Detecting COVID-19-infected regions in Lung CT scan through a novel dual-path Swin Transformer-based network
Abstract
Background: Deep learning-based automatic segmentation provides significant advantages over traditional manual segmentation methods in medical imaging. Current approaches for segmenting regions of Coronavirus disease 2019 (COVID-19) infections mainly utilize convolutional neural networks (CNNs), which are limited by their restricted receptive fields (RFs) and consequently struggle to establish global context connections. This limitation negatively impacts their performance in accurately detecting complex details and boundary patterns within medical images.
Methods: This study introduces a novel dual-path Swin Transformer-based network to address these limitations and enhance segmentation accuracy. Our proposed model extracts more informative 3D input patches to capture long-range dependencies and represents both large and small-scale features through a dual-branch encoder. Furthermore, it integrates features from the two paths via the new Transformer Interactive Fusion (TIF) module. The architecture also incorporates an inductive bias by including a residual convolution (Res-conv) block within the encoder.

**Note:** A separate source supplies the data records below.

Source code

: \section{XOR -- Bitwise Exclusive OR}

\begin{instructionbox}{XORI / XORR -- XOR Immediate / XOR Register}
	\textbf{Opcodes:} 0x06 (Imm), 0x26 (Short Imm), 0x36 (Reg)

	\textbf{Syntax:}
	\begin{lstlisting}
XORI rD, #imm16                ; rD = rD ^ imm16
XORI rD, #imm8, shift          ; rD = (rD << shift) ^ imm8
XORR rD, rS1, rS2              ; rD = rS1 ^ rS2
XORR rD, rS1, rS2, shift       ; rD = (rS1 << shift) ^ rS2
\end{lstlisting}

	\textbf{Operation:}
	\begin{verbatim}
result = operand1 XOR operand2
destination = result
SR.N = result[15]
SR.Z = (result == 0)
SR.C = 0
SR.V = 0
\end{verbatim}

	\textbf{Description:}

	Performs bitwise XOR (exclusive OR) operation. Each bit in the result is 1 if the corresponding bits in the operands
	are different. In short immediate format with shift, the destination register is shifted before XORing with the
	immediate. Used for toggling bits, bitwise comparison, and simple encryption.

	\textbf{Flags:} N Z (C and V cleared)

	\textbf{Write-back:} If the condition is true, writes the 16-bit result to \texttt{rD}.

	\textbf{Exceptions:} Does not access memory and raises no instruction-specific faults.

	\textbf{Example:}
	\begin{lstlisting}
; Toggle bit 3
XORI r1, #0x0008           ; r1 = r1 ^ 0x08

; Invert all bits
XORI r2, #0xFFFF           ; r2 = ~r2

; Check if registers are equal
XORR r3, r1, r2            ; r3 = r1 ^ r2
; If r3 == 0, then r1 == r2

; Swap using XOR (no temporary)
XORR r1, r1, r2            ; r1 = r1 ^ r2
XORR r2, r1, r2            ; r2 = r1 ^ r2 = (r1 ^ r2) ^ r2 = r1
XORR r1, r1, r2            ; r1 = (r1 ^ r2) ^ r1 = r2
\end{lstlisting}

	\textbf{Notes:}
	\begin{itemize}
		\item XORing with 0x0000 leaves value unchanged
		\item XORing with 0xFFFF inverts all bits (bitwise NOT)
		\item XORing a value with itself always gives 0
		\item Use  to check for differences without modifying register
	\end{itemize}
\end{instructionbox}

Results: The proposed network has been evaluated using a 5-fold cross-validation technique, alongside data augmentation, on the publicly available COVID-19-CT-Seg and MosMed datasets. The model achieved Dice coefficients of 0.872 and 0.713 for the COVID-19-CT-Seg and MosMed datasets, respectively, demonstrating its effectiveness relative to prior methodologies.
Conclusion: The significant improvements in segmentation accuracy, demonstrated by the achieved Dice coefficients on the COVID-19-CT-Seg and MosMed datasets, highlight the potential of our approach to enhance automated segmentation in medical imaging.